Avola, legano il cane a un guardrail in via Fontana: volontario lo salva
Prosegue l’attività preventiva e repressiva posta in essere dai militari della Compagnia di Noto avente ad oggetto i maltrattamenti e l’abbandono di animali: un fenomeno che, oltre ad essere riprovevole in sé, rappresenta un pericolo per gli utenti della strada. Proprio un utente della strada ha segnalato, nella tarda serata di giovedì 28 settembre, la presenza di un cane legato con una corda al guardrail di via Fontana di Avola. L’immediato intervento dei Carabinieri del Nucleo Operativo e Radiomobile ha permesso di mettere in sicurezza l’animale e di provvedere a fornirgli le necessarie cure veterinarie prima di affidarlo al canile di Avola. I Carabinieri continuano a seguire il fenomeno con la massima attenzione, ponendo in essere tutte le indagini del caso al fine di risalire all’identità dei soggetti che si rendono responsabili del reato di abbandono di animali.
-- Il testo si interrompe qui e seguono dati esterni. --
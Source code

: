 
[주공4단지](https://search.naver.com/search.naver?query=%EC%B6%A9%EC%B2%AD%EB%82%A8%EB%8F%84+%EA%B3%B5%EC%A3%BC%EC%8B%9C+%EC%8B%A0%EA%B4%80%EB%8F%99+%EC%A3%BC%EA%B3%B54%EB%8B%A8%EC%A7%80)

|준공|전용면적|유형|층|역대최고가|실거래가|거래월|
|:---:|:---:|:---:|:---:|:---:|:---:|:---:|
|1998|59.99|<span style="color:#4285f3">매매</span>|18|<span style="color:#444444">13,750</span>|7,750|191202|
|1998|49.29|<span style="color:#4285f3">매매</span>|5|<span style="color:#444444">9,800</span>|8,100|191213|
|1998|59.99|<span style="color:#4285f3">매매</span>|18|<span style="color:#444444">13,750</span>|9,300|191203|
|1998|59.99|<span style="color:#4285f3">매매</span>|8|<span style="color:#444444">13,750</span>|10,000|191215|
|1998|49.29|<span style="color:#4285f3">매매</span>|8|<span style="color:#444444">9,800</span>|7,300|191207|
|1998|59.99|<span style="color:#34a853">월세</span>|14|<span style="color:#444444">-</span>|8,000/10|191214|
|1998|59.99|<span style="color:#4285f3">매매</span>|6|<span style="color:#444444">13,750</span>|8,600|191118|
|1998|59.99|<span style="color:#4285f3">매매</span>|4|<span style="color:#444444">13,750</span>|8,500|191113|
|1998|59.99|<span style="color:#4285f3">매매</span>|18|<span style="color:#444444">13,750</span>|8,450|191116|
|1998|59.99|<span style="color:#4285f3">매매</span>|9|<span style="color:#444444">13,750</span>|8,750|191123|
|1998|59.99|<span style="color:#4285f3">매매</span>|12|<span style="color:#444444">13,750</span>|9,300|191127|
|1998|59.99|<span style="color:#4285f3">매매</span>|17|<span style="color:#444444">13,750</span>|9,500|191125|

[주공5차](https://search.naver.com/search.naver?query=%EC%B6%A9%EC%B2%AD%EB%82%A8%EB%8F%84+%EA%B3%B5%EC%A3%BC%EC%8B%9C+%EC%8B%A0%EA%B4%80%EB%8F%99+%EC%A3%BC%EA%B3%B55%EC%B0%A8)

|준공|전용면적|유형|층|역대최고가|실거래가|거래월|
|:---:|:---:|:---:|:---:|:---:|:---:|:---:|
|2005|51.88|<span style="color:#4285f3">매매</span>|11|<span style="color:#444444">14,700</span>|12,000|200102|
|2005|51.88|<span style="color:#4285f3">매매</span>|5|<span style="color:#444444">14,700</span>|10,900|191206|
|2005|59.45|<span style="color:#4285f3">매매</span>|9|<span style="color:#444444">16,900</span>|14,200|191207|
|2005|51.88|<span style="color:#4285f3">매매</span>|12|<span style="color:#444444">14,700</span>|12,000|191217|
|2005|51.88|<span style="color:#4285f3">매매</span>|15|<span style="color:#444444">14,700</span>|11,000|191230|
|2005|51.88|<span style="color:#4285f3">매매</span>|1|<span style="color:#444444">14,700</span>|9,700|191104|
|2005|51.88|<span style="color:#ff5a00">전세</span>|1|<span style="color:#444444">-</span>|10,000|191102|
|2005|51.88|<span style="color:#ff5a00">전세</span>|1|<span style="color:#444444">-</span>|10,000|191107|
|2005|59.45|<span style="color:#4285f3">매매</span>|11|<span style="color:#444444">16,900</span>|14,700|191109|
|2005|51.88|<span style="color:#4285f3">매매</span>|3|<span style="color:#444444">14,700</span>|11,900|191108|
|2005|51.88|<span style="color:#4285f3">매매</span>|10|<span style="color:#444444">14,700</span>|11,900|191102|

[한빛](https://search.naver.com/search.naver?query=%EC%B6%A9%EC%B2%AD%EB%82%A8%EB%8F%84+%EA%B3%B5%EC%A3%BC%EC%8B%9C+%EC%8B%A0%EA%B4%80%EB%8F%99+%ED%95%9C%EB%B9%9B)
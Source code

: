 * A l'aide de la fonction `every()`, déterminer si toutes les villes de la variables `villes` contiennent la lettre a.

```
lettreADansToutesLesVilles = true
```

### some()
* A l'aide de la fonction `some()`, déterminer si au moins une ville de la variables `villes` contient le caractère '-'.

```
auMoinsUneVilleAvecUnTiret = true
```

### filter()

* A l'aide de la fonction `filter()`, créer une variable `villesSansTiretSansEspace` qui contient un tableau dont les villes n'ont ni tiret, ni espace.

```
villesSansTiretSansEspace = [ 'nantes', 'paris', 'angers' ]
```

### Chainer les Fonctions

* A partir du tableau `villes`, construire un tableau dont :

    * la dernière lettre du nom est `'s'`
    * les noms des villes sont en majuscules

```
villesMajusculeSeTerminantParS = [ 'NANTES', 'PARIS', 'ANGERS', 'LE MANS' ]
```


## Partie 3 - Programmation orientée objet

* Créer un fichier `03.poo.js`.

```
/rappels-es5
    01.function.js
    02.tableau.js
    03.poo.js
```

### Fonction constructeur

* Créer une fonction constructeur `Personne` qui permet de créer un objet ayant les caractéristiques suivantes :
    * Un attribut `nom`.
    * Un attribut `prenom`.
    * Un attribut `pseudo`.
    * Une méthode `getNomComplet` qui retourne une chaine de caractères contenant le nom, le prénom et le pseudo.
Al riguardo, si invita la cittadinanza a collaborare con le Forze dell’Ordine per contrastare il fenomeno, segnalando tempestivamente tali condotte illecite.
Non si tratterebbe di un utente della strada, come scrivono nel comunicato i carabinieri, ma di un volontario, Max Inturri, che ci ha chiesto di raccontare la vicenda del cucciolo legato al guard rail. Ecco cosa scrive Max Inturri nel suo profilo Facebook.
"Questo cucciolotto mi è stato segnalato ieri 28 Settembre 2017, stazionava ai lati della strada da ore, senza muoversi, vicino ad una corda che era stata sicuramente usata per portarlo li' da cui, non sono sicuro, si era forse liberato, abbandonato, in un guardrail in mezzo alla spazzatura che aspettava raggomitolato forse qualcuno che mai sarebbe ritornato. Ovviamente nessuno ha chiamato gli organi di competenza che ricordo essere tutte le forze dell ordine, alla fine hanno contattato me di sera tardi e visto che nessuno avrebbe fatto nulla, come al solito, mi sono attivato per seguire l' iter legale, sono venuti i carabinieri e successivamente il veterinario dell Asl disponibile ed è stato microchippato perché non dotato di microchip a proprietà del comune di Avola. il cane è detenuto dal comune di Avola presso le strutture convenzionate, se qualcuno volesse adottarlo, si faccia avanti, è un cucciolotto dolcissimo, dapprima diffidente poi quando si è fidato molto coccolone, rispondeva persino al "seduto" non permettiamo che per colpe non sue passi la vita in prigione".